Convergence rate analysis of smoothed LASSO

Abstract

The LASSO regression has been studied extensively in the statistics and signal processing community, especially in the realm of sparse parameter estimation from linear measurements. We analyze the convergence rate of a first-order method applied on a smooth, strictly convex, and parametric upper bound on the LASSO objective function. The upper bound approaches the true non-smooth objective as the parameter tends to infinity. We show that a gradient-based algorithm, applied to minimize the smooth upper bound, yields a convergence rate of O (1/K), where K denotes the number of iterations performed. The analysis also reveals the optimum value of the parameter that achieves a desired prediction accuracy, provided that the total number of iterations is decided a priori.
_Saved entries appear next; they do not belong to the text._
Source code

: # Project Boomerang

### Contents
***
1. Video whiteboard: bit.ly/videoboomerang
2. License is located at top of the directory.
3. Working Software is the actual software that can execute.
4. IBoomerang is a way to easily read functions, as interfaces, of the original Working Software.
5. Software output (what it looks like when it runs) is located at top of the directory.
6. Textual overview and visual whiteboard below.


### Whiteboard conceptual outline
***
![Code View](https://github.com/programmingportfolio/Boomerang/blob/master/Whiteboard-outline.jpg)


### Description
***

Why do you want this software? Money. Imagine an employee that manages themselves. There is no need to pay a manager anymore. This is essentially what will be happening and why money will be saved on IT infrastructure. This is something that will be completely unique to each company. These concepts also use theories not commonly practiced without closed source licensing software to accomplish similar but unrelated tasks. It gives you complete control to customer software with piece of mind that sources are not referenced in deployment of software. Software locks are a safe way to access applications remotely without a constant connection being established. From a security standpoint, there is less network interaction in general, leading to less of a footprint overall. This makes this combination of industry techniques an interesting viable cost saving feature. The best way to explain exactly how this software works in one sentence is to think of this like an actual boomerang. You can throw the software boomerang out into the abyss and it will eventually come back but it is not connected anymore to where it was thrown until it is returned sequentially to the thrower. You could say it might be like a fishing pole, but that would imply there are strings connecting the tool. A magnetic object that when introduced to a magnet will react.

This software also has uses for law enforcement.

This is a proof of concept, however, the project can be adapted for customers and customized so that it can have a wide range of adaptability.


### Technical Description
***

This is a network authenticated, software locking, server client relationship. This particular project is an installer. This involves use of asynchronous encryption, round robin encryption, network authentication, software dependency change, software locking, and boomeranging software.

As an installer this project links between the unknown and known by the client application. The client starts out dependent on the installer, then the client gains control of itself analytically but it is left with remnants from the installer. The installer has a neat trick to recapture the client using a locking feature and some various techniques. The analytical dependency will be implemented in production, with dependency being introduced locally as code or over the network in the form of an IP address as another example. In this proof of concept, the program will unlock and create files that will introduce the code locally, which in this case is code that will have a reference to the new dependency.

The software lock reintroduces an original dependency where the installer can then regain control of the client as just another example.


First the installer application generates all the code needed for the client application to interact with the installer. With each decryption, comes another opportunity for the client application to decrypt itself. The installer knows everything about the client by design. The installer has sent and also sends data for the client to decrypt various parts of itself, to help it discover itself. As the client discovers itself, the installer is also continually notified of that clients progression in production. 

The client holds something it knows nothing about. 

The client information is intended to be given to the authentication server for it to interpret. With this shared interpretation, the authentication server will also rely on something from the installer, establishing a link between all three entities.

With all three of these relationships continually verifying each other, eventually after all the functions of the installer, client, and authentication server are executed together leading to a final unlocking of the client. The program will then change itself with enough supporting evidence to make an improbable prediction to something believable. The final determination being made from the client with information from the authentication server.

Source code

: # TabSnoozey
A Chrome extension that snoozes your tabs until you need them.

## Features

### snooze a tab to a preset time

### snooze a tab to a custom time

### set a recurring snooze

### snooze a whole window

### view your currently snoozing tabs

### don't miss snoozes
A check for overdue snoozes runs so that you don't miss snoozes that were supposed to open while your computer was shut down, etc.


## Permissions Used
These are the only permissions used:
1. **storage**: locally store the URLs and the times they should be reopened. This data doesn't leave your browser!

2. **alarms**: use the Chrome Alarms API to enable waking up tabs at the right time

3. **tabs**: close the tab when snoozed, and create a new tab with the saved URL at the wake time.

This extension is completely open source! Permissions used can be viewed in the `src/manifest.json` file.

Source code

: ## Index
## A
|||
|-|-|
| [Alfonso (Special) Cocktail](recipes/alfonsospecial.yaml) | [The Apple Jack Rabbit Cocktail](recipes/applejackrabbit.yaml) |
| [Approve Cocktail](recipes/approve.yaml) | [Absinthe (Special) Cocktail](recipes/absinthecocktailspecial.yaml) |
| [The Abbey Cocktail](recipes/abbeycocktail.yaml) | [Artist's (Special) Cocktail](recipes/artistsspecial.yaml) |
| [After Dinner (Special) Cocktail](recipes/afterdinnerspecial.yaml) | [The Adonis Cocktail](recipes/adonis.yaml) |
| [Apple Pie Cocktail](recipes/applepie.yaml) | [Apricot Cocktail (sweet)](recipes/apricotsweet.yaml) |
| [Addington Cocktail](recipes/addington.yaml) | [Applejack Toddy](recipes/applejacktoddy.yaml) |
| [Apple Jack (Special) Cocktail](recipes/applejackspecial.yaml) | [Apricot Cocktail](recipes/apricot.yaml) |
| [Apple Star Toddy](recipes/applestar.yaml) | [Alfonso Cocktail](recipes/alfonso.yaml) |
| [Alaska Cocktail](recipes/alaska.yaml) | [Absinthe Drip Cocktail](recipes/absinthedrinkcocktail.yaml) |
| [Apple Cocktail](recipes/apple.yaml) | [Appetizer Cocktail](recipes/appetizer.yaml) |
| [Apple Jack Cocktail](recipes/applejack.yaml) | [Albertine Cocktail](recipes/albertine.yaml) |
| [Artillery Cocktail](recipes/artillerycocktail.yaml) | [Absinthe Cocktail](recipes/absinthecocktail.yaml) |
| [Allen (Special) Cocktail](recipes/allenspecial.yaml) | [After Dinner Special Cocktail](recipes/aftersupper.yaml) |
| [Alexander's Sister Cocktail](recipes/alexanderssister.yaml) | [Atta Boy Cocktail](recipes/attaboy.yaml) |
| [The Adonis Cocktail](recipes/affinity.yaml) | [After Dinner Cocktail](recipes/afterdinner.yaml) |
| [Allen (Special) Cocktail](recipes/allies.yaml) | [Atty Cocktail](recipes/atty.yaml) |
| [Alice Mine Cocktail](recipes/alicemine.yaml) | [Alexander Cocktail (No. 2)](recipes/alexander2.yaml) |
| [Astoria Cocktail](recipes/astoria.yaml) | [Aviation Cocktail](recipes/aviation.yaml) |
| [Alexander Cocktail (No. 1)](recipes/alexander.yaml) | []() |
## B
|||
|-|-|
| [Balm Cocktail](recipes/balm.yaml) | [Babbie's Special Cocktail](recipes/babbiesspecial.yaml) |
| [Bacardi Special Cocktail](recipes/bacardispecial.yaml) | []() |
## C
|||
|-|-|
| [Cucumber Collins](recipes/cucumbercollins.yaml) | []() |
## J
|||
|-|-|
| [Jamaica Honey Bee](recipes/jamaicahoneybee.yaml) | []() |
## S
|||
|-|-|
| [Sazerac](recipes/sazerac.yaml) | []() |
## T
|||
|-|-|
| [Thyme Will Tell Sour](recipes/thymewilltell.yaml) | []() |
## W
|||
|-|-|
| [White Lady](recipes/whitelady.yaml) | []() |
The convergence rate of the proposed algorithm and the amount of computation required in each iteration are same as that of the iterative soft thresholding technique. However, the proposed algorithm does not involve any thresholding operation. The performance of the proposed technique, referred to as smoothed LASSO, is validated on synthesized signals. We also deploy smoothed LASSO for estimating an image from its blurred and noisy measurement, and compare the performance with the fast iterative shrinkage thresholding algorithm for a fixed run-time budget, in terms of the reconstruction peak signal-to-noise ratio and structural similarity index.